Carucha agarro el rollo que le tendía su maestro, de un papel amarillento y atado toscamente con una piola como para las cajas de pizza. “Para Ramirito” decía una etiqueta pequeña a un costado.
Ramiro desenrolló el mensaje, y muy lentamente, lo leyó:

“Mi querido Ramirito Coma en tu ausencia Coma han caído nuevamente las tropas de Silver Claw en nuestro pueblo Punto Y han reclamado por la vida de su general muerto Coma a quien tu le quitaste la vida Punto Han tomado esclavos y prisioneros a hombres Coma mujeres y niños de la aldea Paréntesis incluso a mi abuelito Paréntesis me escondí y tomé el falccion de Liderix para enviarte este mensaje Coma necesitamos tu ayuda pronto Coma por favor vuelve Punto

Siempre tuya Punto y Coma
Juli Punto”


Ramiro estrujó el papel en su mano, y lo incineró con su Ki, quemándose un poco la mano, pero ya no sentía dolor.
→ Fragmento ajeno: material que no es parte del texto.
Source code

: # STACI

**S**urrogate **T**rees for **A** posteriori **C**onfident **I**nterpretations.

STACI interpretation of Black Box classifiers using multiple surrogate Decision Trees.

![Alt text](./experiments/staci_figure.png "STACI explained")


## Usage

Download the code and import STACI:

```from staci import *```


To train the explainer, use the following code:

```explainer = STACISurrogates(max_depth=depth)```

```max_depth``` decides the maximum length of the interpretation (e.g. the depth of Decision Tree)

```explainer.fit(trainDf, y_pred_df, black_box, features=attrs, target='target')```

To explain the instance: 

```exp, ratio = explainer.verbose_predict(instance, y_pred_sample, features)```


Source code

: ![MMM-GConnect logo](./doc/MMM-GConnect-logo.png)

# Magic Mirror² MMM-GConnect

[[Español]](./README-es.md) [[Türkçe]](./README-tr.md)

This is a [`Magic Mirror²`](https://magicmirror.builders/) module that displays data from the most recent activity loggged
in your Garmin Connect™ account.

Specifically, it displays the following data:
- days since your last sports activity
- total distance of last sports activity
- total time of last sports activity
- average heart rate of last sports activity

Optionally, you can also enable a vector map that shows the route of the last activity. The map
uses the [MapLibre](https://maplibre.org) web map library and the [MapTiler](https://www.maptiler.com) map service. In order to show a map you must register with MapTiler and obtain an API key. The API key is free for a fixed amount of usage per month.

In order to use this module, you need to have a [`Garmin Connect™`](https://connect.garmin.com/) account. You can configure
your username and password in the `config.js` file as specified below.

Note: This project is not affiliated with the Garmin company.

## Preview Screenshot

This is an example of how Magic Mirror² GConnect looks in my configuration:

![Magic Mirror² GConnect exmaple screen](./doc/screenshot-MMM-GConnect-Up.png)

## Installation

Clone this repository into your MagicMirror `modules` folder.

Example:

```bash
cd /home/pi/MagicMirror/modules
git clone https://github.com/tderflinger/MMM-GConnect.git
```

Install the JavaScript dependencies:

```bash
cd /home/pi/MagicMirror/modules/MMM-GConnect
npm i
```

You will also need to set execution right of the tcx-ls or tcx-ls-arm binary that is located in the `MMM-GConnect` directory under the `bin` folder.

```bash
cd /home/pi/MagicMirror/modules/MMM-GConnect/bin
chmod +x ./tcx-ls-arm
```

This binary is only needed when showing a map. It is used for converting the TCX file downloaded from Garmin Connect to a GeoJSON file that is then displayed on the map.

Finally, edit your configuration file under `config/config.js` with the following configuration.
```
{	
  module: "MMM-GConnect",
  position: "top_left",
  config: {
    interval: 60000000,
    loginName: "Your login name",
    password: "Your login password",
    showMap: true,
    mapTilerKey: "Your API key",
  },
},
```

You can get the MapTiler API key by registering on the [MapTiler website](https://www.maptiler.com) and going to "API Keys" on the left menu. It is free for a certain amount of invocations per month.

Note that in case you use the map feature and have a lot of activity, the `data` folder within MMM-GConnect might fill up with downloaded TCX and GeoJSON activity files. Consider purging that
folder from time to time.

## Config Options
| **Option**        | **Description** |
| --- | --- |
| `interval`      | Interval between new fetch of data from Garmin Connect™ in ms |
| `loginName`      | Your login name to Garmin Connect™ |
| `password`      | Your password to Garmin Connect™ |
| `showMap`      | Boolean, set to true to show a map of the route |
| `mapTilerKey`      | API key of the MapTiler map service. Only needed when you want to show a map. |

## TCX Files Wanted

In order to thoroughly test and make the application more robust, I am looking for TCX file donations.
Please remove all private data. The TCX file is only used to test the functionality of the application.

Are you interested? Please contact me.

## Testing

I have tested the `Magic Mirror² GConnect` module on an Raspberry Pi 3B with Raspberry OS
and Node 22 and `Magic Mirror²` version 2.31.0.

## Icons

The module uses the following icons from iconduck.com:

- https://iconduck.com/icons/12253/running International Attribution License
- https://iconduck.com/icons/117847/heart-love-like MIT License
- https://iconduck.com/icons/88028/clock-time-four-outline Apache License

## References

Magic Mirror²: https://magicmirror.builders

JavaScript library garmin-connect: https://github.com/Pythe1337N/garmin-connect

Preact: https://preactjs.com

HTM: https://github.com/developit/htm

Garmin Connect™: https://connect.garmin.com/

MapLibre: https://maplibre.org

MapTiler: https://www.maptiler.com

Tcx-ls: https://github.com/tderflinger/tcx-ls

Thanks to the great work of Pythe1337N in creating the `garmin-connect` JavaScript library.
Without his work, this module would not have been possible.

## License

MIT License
Solo ira.
“Tengo que volver”- Dijo Carucha.
Poncho miraba consternado, preocupado no solo por la carta, sino también porque Carucha leía para el culo.
“No Carucha, no debes ir”- Dijo el Sabio –“Tu entrenamiento no esta terminado”.
“¿Qué decís Poncho? ¿Por qué no?”- Preguntó Carucha consternado.
“A ese Falccion le debe haber tomado como mucho tres días de viaje haber llegado hasta acá y todavía no estas listo para luchar contra todo el Silver Claw”
“Juli todavía puede estar en la aldea”- Reclamó Carucha –“Tengo que ir, ellos me cuidaron, les debo una, además Juli todavía esta ahí, lo sé”
Tomando el Falccion, Ramiro hacia caso omiso de las quejas de su maestro, y le pidió al pájaro que le indique el camino de vuelta a la aldea.
“No Carucha, no te lo voy a permitir”- Dijo de repente Poncho, saltando frente a él.
Carucha lo miró fijo y le dijo a su maestro –“Lo siento… PONCHO PUNCH”- y le asestó un puño en el estomago que lanzó volando al viejo contra unas dunas dejándolo inconsciente.
El ave tomó vuelo hacia la aldea, y Ramiro lo imitó, levitando en un vuelo errante y con muchos tumbos, pues todavía no controlaba el vuelo a la perfección. De todas maneras, sería más rápido que ir caminando.

Horas después, cuando el sol ya se había ocultado en el horizonte, Poncho recobró la conciencia y con una lagrima corriendo por su mejilla dijo –“No… Otra vez no… Carucha… Valox… Les he fallado a todos…”





FIN DEL CAPITULO.
PD: Marcos al parecer no asume bien las críticas, asi que amenazó con que si alguien se quejaba, dejaba de escribir Babo's. Voy a tomar dictado: "Este capítulo es excelente como el anterior". Fin del dictado.
Que se yo... Una paja subir 2 capitulos en una semana. Nos vemos en 5 meses.